Rishabh
Rishabh

Reputation: 3852

How to mock another method in the same class which is being tested?

I am writing JUnit Test case for a class which has two methods methodA,methodB. I would like to mock the call to the methodB from methodA in my test case I am using spy on the class which I am testing, but still the methodB gets executed.

here is the class

 public class SomeClass
{

     public Object methodA(Object object) 
    {
         object=methodB(object);

        return object;
    }



    public Object methodB(Object object) 
    {
        //do somthing
        return object;
    }
}

here is the test class

  @RunWith( org.powermock.modules.junit4.legacy.PowerMockRunner.class )
    @PrepareForTest(SomeClass.class)
    public class SomeClassTest { 

        private SomeClass var = null; 


        @Before
        public void setUp() {

            var=new SomeClass();

        }

        @After
        public void tearDown()
            {
            var= null;

        }

        @Test
        public void testMethodA_1()
            throws Exception {
            Object object =new Object();
        SomeClass spy_var=PowerMockito.spy(var);
        PowerMockito.when(spy_var.methodB(object)).thenReturn(object);

    Object result = var.methodA(object);        

        assertNotNull(result);

        }

    }

The method B still gets the called though I have mocked it PLease suggest me a solution with the proper way of mocking the methodB call from methodA of the same class.

Upvotes: 18

Views: 37073

Answers (4)

Adarsh Gupta
Adarsh Gupta

Reputation: 81

I had this very same challenge. Have a look at this solution which will work for newer testing suit versions.

<dependency>
<groupId>org.springframework.boot</groupId>
<artifactId>spring-boot-starter-test</artifactId>
<scope>test</scope>
<version>2.5.0</version>
</dependency>

Solution-

//when- then for MethodA test
SomeClass spy_var=Mockito.spy(var);
doReturn(X).when(spy_var).methodB(object)
Object result = spy_var.methodA(object);
//assertions on result

Upvotes: 2

Francislainy Campos
Francislainy Campos

Reputation: 4164

As per @Totoro's answer, this is just a summary here.
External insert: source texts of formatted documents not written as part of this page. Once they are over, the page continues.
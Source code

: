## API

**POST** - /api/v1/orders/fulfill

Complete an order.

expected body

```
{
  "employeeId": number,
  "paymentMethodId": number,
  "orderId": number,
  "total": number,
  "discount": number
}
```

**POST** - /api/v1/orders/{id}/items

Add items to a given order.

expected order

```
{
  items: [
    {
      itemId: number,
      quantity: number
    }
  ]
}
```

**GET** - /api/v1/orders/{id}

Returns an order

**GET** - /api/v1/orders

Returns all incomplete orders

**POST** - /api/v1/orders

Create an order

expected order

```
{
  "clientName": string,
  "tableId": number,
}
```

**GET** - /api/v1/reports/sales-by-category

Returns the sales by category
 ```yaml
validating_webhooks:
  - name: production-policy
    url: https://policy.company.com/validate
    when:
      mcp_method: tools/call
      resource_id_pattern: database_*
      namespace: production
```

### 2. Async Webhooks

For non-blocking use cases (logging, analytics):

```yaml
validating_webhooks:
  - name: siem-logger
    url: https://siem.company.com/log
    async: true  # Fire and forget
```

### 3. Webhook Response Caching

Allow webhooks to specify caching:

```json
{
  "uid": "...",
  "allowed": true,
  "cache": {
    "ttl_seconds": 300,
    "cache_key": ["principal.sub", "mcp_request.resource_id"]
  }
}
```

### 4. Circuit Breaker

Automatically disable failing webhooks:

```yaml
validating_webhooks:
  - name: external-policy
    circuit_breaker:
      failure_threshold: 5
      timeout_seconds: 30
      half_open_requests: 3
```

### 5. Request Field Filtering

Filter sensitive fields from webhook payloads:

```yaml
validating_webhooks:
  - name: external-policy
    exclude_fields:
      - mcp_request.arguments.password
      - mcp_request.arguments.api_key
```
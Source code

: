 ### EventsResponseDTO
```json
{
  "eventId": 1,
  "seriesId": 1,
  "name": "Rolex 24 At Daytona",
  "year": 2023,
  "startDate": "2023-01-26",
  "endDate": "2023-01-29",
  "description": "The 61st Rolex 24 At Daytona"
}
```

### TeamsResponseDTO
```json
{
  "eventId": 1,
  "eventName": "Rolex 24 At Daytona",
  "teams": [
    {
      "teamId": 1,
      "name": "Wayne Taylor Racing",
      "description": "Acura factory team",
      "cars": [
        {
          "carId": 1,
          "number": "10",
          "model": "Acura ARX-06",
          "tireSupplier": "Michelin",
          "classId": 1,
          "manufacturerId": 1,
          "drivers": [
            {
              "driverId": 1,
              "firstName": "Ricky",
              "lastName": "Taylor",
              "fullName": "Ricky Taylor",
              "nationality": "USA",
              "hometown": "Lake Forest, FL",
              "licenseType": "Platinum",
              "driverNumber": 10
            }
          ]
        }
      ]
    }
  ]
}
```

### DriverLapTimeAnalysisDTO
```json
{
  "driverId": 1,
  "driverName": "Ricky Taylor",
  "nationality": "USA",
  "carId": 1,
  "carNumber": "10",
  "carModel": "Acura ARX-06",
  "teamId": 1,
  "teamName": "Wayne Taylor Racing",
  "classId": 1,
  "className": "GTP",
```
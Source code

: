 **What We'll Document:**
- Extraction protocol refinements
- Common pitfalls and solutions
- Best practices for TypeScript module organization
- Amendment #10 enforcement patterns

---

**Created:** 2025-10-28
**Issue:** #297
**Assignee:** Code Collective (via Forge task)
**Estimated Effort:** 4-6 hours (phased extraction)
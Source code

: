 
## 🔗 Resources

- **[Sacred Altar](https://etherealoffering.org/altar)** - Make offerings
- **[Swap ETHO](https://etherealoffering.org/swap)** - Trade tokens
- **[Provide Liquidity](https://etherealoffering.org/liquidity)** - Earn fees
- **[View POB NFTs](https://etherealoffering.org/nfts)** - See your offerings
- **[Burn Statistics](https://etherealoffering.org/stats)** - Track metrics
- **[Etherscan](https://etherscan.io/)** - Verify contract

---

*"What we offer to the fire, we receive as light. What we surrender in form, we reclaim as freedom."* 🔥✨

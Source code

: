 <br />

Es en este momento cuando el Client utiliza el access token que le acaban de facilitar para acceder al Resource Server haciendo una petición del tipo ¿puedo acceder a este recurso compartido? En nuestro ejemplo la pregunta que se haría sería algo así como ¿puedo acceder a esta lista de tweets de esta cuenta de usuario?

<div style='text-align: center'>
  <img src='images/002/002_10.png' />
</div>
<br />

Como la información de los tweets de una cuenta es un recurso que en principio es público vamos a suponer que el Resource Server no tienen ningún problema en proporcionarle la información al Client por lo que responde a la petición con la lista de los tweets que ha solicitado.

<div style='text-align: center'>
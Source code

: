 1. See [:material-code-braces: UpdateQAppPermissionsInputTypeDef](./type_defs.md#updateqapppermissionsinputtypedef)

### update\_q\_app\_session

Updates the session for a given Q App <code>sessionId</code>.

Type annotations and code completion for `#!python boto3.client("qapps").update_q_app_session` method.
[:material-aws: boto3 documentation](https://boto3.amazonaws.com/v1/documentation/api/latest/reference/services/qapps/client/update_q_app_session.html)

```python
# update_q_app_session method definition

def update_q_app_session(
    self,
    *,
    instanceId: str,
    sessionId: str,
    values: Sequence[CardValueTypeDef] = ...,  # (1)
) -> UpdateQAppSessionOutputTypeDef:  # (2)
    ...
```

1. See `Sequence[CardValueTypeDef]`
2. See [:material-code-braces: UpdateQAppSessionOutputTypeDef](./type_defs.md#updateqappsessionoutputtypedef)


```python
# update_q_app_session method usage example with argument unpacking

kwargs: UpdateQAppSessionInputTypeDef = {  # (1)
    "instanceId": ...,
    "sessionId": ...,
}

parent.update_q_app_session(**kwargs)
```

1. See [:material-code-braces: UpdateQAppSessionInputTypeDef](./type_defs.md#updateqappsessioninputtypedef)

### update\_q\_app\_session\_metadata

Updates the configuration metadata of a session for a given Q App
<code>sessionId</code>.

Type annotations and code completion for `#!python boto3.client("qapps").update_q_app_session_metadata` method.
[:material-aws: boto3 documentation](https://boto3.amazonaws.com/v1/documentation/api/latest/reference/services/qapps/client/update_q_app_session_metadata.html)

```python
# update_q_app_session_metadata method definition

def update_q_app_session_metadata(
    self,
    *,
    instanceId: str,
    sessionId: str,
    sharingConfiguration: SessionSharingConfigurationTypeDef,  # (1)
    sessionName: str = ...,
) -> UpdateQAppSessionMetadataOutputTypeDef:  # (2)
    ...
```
  1. Annotate the object for the class you are testing with the @Spy annotation.

So this:

@Spy
@InjectMocks
MyClassUnderTest myClassUnderTest;

instead of just

@InjectMocks
MyClassUnderTest myClassUnderTest;
  1. Use doReturn() instead of when.thenReturn() whenever asking for the mocked object from the class spyed on (class under test).

doReturn(X).when(myClassUnderTest).method(any())

Upvotes: 8

Totoro
Totoro

Reputation: 625

I ran into this yesterday, for spies is best to do:

doReturn(X).when(spy).method(any())

Upvotes: 11

Sam Holder
Sam Holder

Reputation: 32936

Taking this approach will result in brittle tests which will need to change if you refactor your class under test. I would highly recommend that you try to assert your expected test results by checking state of SomeClass rather than relying on mocks.

If you do indeed need to mock MethodB then this is an indication that maybe the behaviour in MethodB actually belongs in a separate class which you could then test the interaction of SomeClass with via mocks

if you do indeed need to do what you ask for then a PartialMock is what you want.

you probably want to create a partial mock of some class but indicate that calls to MethodA should call the actual method but then mock MethodB

You can see how to use them in the Mockito documentation

As stated in their documentation though Partial mocks are a code smell, though they have identified some explicit use cases.